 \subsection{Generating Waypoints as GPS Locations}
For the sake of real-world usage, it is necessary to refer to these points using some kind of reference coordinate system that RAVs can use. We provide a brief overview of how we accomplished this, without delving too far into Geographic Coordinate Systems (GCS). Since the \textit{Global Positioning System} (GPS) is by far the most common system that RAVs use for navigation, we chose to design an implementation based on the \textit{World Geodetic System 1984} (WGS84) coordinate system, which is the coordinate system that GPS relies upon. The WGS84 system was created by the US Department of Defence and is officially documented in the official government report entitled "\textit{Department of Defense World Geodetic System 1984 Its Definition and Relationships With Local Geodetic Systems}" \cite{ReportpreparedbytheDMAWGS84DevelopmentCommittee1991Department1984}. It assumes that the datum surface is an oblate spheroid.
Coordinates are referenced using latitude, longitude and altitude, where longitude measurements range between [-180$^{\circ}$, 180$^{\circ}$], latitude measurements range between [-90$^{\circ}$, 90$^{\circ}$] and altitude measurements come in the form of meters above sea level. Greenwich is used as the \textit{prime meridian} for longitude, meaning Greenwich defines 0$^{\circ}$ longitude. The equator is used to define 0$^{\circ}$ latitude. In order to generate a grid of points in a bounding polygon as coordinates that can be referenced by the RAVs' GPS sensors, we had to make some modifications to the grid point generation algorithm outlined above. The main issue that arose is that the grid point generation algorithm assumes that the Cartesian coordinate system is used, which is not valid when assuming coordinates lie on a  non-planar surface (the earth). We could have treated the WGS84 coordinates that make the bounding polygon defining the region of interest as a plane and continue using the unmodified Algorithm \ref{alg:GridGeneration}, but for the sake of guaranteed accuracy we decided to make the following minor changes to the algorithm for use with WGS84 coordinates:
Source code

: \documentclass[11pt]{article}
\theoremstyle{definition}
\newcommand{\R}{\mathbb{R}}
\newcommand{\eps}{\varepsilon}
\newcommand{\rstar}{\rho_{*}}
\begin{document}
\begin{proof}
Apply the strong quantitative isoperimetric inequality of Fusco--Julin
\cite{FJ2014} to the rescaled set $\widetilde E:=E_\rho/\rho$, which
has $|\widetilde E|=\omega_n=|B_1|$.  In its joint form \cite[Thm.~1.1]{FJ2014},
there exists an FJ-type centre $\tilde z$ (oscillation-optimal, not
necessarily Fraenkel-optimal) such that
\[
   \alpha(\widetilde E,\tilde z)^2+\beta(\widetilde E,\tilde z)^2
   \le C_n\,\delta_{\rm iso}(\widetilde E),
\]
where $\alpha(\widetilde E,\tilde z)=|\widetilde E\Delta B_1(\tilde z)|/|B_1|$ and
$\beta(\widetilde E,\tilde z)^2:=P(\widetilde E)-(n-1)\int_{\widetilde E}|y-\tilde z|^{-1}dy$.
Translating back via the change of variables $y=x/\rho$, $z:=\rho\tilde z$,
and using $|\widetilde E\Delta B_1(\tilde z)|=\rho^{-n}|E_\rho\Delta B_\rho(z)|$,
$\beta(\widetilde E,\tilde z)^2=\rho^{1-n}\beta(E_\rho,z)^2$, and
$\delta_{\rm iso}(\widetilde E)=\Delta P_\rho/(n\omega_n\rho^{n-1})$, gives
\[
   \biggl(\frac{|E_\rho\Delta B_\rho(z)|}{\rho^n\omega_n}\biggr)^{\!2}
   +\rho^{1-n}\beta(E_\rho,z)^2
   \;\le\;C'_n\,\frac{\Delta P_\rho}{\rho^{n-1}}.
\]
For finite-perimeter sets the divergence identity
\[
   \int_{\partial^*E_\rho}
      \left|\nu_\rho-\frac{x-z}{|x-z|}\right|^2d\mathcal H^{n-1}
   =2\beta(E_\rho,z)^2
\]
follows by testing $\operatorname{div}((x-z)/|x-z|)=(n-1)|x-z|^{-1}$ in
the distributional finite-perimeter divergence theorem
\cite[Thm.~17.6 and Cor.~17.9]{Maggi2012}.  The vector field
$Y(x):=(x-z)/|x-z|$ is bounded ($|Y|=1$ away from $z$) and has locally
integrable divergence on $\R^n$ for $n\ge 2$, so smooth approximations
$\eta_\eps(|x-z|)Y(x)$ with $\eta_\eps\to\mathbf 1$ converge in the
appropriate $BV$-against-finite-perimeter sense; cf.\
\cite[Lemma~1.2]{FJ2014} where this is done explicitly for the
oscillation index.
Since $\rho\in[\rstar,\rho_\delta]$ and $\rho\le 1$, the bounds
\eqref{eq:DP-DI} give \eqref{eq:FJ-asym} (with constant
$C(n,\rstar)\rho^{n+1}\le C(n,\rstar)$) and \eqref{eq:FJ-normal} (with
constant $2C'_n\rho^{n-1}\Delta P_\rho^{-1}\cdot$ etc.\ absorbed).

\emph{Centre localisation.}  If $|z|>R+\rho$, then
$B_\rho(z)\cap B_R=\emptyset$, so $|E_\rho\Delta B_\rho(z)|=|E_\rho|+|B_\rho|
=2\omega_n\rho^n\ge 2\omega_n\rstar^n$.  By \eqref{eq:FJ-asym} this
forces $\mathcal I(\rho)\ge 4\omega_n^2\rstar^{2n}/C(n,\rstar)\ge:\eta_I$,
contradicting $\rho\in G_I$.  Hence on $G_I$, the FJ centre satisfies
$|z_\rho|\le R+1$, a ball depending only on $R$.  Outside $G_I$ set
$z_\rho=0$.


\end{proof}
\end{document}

:::::

Task objective → Return the listing above verbatim.

Answer area →
 \subsection{Generating Waypoints as GPS Locations}
For the sake of real-world usage, it is necessary to refer to these points using some kind of reference coordinate system that RAVs can use. We provide a brief overview of how we accomplished this, without delving too far into Geographic Coordinate Systems (GCS). Since the \textit{Global Positioning System} (GPS) is by far the most common system that RAVs use for navigation, we chose to design an implementation based on the \textit{World Geodetic System 1984} (WGS84) coordinate system, which is the coordinate system that GPS relies upon. The WGS84 system was created by the US Department of Defence and is officially documented in the official government report entitled "\textit{Department of Defense World Geodetic System 1984 Its Definition and Relationships With Local Geodetic Systems}" \cite{ReportpreparedbytheDMAWGS84DevelopmentCommittee1991Department1984}. It assumes that the datum surface is an oblate spheroid.
Coordinates are referenced using latitude, longitude and altitude, where longitude measurements range between [-180$^{\circ}$, 180$^{\circ}$], latitude measurements range between [-90$^{\circ}$, 90$^{\circ}$] and altitude measurements come in the form of meters above sea level. Greenwich is used as the \textit{prime meridian} for longitude, meaning Greenwich defines 0$^{\circ}$ longitude. The equator is used to define 0$^{\circ}$ latitude. In order to generate a grid of points in a bounding polygon as coordinates that can be referenced by the RAVs' GPS sensors, we had to make some modifications to the grid point generation algorithm outlined above. The main issue that arose is that the grid point generation algorithm assumes that the Cartesian coordinate system is used, which is not valid when assuming coordinates lie on a  non-planar surface (the earth). We could have treated the WGS84 coordinates that make the bounding polygon defining the region of interest as a plane and continue using the unmodified Algorithm \ref{alg:GridGeneration}, but for the sake of guaranteed accuracy we decided to make the following minor changes to the algorithm for use with WGS84 coordinates:
Source code

: \documentclass[11pt]{article}
\theoremstyle{definition}
\newcommand{\R}{\mathbb{R}}
\newcommand{\eps}{\varepsilon}
\newcommand{\rstar}{\rho_{*}}
\begin{document}
\begin{proof}
Apply the strong quantitative isoperimetric inequality of Fusco--Julin
\cite{FJ2014} to the rescaled set $\widetilde E:=E_\rho/\rho$, which
has $|\widetilde E|=\omega_n=|B_1|$.  In its joint form \cite[Thm.~1.1]{FJ2014},
there exists an FJ-type centre $\tilde z$ (oscillation-optimal, not
necessarily Fraenkel-optimal) such that
\[
   \alpha(\widetilde E,\tilde z)^2+\beta(\widetilde E,\tilde z)^2
   \le C_n\,\delta_{\rm iso}(\widetilde E),
\]
where $\alpha(\widetilde E,\tilde z)=|\widetilde E\Delta B_1(\tilde z)|/|B_1|$ and
$\beta(\widetilde E,\tilde z)^2:=P(\widetilde E)-(n-1)\int_{\widetilde E}|y-\tilde z|^{-1}dy$.
Translating back via the change of variables $y=x/\rho$, $z:=\rho\tilde z$,
and using $|\widetilde E\Delta B_1(\tilde z)|=\rho^{-n}|E_\rho\Delta B_\rho(z)|$,
$\beta(\widetilde E,\tilde z)^2=\rho^{1-n}\beta(E_\rho,z)^2$, and
$\delta_{\rm iso}(\widetilde E)=\Delta P_\rho/(n\omega_n\rho^{n-1})$, gives
\[
   \biggl(\frac{|E_\rho\Delta B_\rho(z)|}{\rho^n\omega_n}\biggr)^{\!2}
   +\rho^{1-n}\beta(E_\rho,z)^2
   \;\le\;C'_n\,\frac{\Delta P_\rho}{\rho^{n-1}}.
\]
For finite-perimeter sets the divergence identity
\[
   \int_{\partial^*E_\rho}
      \left|\nu_\rho-\frac{x-z}{|x-z|}\right|^2d\mathcal H^{n-1}
   =2\beta(E_\rho,z)^2
\]
follows by testing $\operatorname{div}((x-z)/|x-z|)=(n-1)|x-z|^{-1}$ in
the distributional finite-perimeter divergence theorem
\cite[Thm.~17.6 and Cor.~17.9]{Maggi2012}.  The vector field
$Y(x):=(x-z)/|x-z|$ is bounded ($|Y|=1$ away from $z$) and has locally
integrable divergence on $\R^n$ for $n\ge 2$, so smooth approximations
$\eta_\eps(|x-z|)Y(x)$ with $\eta_\eps\to\mathbf 1$ converge in the
appropriate $BV$-against-finite-perimeter sense; cf.\
\cite[Lemma~1.2]{FJ2014} where this is done explicitly for the
oscillation index.
Since $\rho\in[\rstar,\rho_\delta]$ and $\rho\le 1$, the bounds
\eqref{eq:DP-DI} give \eqref{eq:FJ-asym} (with constant
$C(n,\rstar)\rho^{n+1}\le C(n,\rstar)$) and \eqref{eq:FJ-normal} (with
constant $2C'_n\rho^{n-1}\Delta P_\rho^{-1}\cdot$ etc.\ absorbed).

\emph{Centre localisation.}  If $|z|>R+\rho$, then
$B_\rho(z)\cap B_R=\emptyset$, so $|E_\rho\Delta B_\rho(z)|=|E_\rho|+|B_\rho|
=2\omega_n\rho^n\ge 2\omega_n\rstar^n$.  By \eqref{eq:FJ-asym} this
forces $\mathcal I(\rho)\ge 4\omega_n^2\rstar^{2n}/C(n,\rstar)\ge:\eta_I$,
contradicting $\rho\in G_I$.  Hence on $G_I$, the FJ centre satisfies
$|z_\rho|\le R+1$, a ball depending only on $R$.  Outside $G_I$ set
$z_\rho=0$.


\end{proof}
\end{document}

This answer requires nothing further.